The Emergency Medical Treatment and Active Labor Act (EMTALA)[1] is an act of the United States Congress, passed in 1986 as part of the Consolidated Omnibus Budget Reconciliation Act (COBRA). It requires hospital Emergency Departments that accept payments from Medicare to provide an appropriate medical screening examination (MSE) to individuals seeking treatment for a medical condition, regardless of citizenship, legal status, or ability to pay. There are no reimbursement provisions. Participating hospitals may not transfer or discharge patients needing emergency treatment except with the informed consent or stabilization of the patient or when their condition requires transfer to a hospital better equipped to administer the treatment.[1]

EMTALA applies to “participating hospitals.” The statute defines “participating hospitals” as those that accept payment from the Department of Health and Human Services, Centers for Medicare and Medicaid Services (CMS) under the Medicare program.[2] “Because there are very few hospitals that do not accept Medicare, the law applies to nearly all hospitals.”[3] The combined payments of Medicare and Medicaid, $602 billion in 2004,[4] or roughly 44% of all medical expenditures in the U.S., make not participating in EMTALA impractical for nearly all hospitals. EMTALA’s provisions apply to all patients, not just to Medicare patients.[5][6]

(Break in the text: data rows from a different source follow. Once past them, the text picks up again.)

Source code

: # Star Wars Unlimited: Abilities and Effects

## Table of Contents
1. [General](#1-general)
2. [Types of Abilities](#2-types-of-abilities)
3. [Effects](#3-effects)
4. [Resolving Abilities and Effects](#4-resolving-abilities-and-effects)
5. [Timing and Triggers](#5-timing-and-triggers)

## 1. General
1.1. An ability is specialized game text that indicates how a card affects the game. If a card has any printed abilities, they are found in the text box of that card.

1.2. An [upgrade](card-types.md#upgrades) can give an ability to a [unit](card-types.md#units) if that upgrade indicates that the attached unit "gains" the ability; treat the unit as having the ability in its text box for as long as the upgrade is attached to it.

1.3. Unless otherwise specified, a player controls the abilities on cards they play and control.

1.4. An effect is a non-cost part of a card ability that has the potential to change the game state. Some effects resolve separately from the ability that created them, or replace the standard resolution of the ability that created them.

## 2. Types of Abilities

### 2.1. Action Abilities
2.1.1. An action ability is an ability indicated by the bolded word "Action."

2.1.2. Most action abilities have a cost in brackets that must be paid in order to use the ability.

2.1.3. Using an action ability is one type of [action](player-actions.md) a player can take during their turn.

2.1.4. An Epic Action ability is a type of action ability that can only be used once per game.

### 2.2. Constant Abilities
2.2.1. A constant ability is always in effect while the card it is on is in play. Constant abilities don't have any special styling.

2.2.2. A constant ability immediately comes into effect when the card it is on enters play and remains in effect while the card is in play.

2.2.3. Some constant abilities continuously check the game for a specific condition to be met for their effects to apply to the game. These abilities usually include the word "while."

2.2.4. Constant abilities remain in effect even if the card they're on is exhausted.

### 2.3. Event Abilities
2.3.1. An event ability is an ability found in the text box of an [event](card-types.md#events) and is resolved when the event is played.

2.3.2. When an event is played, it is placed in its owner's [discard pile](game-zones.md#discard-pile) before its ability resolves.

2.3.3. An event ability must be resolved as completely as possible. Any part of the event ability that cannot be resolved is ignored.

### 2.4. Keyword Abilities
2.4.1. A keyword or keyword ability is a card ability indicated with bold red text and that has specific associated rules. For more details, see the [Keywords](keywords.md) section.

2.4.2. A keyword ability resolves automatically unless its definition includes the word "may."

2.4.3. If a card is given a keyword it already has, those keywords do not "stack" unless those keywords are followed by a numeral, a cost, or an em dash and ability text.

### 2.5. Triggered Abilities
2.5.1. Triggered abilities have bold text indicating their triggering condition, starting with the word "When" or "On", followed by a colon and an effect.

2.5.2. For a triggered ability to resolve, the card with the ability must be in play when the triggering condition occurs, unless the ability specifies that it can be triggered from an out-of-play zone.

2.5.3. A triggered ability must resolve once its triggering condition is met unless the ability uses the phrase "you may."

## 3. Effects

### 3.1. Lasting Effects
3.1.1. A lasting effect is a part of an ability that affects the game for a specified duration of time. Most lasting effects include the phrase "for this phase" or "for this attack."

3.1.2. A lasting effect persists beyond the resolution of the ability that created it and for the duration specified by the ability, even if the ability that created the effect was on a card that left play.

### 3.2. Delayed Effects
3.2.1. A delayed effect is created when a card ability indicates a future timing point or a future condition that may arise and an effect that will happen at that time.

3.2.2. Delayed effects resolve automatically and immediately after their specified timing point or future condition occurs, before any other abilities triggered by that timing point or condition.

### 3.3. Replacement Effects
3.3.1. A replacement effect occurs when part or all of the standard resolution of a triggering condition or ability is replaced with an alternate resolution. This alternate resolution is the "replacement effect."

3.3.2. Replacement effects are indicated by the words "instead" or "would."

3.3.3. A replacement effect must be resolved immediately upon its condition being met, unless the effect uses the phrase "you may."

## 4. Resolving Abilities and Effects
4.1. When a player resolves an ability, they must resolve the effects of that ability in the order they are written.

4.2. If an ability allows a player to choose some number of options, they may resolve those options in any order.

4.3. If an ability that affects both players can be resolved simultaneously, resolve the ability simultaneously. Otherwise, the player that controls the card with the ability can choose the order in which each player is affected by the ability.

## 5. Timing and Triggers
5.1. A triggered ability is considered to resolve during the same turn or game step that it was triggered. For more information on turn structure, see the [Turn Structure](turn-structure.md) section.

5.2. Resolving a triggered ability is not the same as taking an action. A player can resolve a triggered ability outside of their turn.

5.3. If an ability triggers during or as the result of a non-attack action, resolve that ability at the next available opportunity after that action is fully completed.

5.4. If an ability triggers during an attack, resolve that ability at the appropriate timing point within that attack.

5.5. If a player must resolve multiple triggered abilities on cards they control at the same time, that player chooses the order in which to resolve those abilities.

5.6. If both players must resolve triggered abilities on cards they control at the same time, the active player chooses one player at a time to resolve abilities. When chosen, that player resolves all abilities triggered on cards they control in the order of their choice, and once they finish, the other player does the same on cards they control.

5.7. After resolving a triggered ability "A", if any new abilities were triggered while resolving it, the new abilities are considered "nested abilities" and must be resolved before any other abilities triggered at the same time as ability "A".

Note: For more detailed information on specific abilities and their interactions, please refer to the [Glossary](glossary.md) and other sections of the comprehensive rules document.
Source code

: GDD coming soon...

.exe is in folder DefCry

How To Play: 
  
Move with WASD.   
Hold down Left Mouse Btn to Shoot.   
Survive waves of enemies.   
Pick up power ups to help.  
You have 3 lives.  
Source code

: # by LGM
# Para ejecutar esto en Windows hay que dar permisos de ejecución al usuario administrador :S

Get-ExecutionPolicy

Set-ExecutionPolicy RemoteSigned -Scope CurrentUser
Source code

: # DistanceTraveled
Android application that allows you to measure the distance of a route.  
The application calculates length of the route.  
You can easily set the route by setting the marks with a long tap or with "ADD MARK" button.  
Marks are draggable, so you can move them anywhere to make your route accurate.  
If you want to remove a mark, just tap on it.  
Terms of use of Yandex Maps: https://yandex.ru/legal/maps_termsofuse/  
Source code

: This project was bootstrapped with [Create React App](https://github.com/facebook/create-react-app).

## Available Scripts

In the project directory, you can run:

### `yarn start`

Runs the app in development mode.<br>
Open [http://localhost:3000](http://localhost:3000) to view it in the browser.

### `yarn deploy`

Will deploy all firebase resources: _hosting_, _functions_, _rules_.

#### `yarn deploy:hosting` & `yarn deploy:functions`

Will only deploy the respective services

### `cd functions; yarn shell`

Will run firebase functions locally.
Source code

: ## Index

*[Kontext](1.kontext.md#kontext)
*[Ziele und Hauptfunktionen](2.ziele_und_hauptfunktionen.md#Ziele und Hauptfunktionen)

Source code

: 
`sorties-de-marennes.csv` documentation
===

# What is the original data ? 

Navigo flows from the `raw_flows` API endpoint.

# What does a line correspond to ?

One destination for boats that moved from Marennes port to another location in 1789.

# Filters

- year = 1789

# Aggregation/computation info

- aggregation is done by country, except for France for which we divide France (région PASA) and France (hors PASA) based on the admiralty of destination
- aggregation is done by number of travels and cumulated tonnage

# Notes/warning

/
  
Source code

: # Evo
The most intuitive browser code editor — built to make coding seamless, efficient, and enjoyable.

The cost of emergency care required by EMTALA is not directly covered by the federal government. Because of this, the law has been criticized by some as an unfunded mandate.[7] Uncompensated care represents 6% of total hospital costs.[8]

That 6% is for charges in the Emergency Room only and does not cover inpatient admissions, THAT is where the real lo$e$ happen.

Cost pressures on hospitals

According to the Centers for Medicare & Medicaid Services, 55% of U.S. emergency care now goes uncompensated.[13] When medical bills go unpaid, health care providers must either shift the costs onto those who can pay or go uncompensated.

Here is how EMTALA is Socialized Medicine, YOU are already paying for it:

In the first decade of EMTALA, such cost-shifting amounted to a hidden tax levied by providers.[14] For example, it has been estimated that this cost shifting amounted to $455 per individual or $1,186 per family in California each year.[14]

However, because of the recent influence of managed care and other cost control initiatives by insurance companies, hospitals are less able to shift costs, and end up writing off more in uncompensated care. The amount of uncompensated care delivered by non-federal community hospitals grew from $6.1 billion in 1983 to $40.7 billion in 2004, according to a 2004 report from the Kaiser Commission on Medicaid and the Uninsured,[13] but it is unclear what percentage of this was emergency care and therefore attributable to EMTALA.

Financial pressures on hospitals in the 20 years since EMTALA’s passage have caused them to consolidate and close facilities, contributing to emergency room overcrowding.[15] According to the Institute of Medicine, between 1993 and 2003, emergency room visits in the U.S. grew by 26 percent, while in the same period, the number of emergency departments declined by 425.[16] Ambulances are frequently diverted from overcrowded emergency departments to other hospitals that may be farther away. In 2003, ambulances were diverted over a half a million times, not necessarily due to patients’ inability to pay.[16]

I know of one hospital in PGH, a level 1 trauma center and world class facility that has a $3,000,000,000 dollar operating deficit and loses over $1,000,000 a month because they hemorrhage EMTALA $$$. How long can they stay in business? How long could you stay in business?

So, how do YOU ensure that the hospitals get paid for services that they provide, ya know, just like you like to get paid for your work. I know no one here likes Unfunded Mandates nor do they like coercion form FedZilla. Repeal is a good start, but there has to be replace as well. So, politically possible solutions? Comments?